● What you have to do:
Could you reproduce, word for word, everything below from the line containing "the sum of the" down to the line containing "lock box sites", with both of those lines included and no others?

● Given data:
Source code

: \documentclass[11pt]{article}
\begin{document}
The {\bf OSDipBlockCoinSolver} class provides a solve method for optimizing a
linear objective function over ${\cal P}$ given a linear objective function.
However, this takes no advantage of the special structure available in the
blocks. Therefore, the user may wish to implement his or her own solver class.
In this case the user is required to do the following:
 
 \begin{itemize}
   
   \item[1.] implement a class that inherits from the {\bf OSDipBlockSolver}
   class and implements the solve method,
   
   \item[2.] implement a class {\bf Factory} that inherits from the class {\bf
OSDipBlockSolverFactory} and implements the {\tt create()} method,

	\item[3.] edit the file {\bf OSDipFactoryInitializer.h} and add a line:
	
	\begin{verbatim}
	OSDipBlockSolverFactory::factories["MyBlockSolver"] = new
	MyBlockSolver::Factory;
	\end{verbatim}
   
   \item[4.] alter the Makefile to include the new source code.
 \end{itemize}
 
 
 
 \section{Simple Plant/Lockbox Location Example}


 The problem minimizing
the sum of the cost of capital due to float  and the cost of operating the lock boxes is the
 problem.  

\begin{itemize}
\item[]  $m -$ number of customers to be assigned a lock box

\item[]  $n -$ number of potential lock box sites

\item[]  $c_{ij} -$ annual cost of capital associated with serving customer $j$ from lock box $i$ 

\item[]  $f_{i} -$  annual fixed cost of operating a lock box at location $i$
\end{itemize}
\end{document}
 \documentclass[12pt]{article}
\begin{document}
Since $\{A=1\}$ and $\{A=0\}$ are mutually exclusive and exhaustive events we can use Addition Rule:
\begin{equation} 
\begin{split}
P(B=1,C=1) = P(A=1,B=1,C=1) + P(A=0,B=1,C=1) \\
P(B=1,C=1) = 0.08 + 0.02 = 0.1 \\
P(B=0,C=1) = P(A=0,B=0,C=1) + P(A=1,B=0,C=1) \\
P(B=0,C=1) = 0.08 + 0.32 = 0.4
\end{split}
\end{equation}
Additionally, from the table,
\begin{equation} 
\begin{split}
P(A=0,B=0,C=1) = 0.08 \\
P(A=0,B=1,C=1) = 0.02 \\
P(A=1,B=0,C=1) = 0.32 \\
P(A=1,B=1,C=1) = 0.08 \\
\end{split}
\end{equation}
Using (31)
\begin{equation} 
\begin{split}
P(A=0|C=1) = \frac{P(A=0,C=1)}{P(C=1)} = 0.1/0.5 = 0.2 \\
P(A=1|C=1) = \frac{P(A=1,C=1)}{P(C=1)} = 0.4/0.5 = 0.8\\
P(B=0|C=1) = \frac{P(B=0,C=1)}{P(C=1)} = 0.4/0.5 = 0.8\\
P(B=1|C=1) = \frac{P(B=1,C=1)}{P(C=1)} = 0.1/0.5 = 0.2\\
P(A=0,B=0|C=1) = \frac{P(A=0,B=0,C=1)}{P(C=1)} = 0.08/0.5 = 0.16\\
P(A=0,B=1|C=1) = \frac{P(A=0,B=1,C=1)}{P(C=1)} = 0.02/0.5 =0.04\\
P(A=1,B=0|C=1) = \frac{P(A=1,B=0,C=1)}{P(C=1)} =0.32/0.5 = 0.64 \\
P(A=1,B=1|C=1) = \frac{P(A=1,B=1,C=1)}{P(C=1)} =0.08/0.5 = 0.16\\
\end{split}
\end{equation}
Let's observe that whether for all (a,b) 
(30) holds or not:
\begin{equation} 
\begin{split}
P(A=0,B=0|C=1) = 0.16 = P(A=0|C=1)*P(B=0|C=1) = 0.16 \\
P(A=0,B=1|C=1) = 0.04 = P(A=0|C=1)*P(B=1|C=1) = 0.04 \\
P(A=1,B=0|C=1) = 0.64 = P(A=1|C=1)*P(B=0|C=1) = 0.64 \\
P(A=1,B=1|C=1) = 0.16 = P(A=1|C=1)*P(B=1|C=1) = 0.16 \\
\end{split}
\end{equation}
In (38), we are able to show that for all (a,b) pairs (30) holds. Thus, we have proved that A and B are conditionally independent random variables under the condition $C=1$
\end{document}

● Response box:
the sum of the cost of capital due to float  and the cost of operating the lock boxes is the
 problem.  

\begin{itemize}
\item[]  $m -$ number of customers to be assigned a lock box

\item[]  $n -$ number of potential lock box sites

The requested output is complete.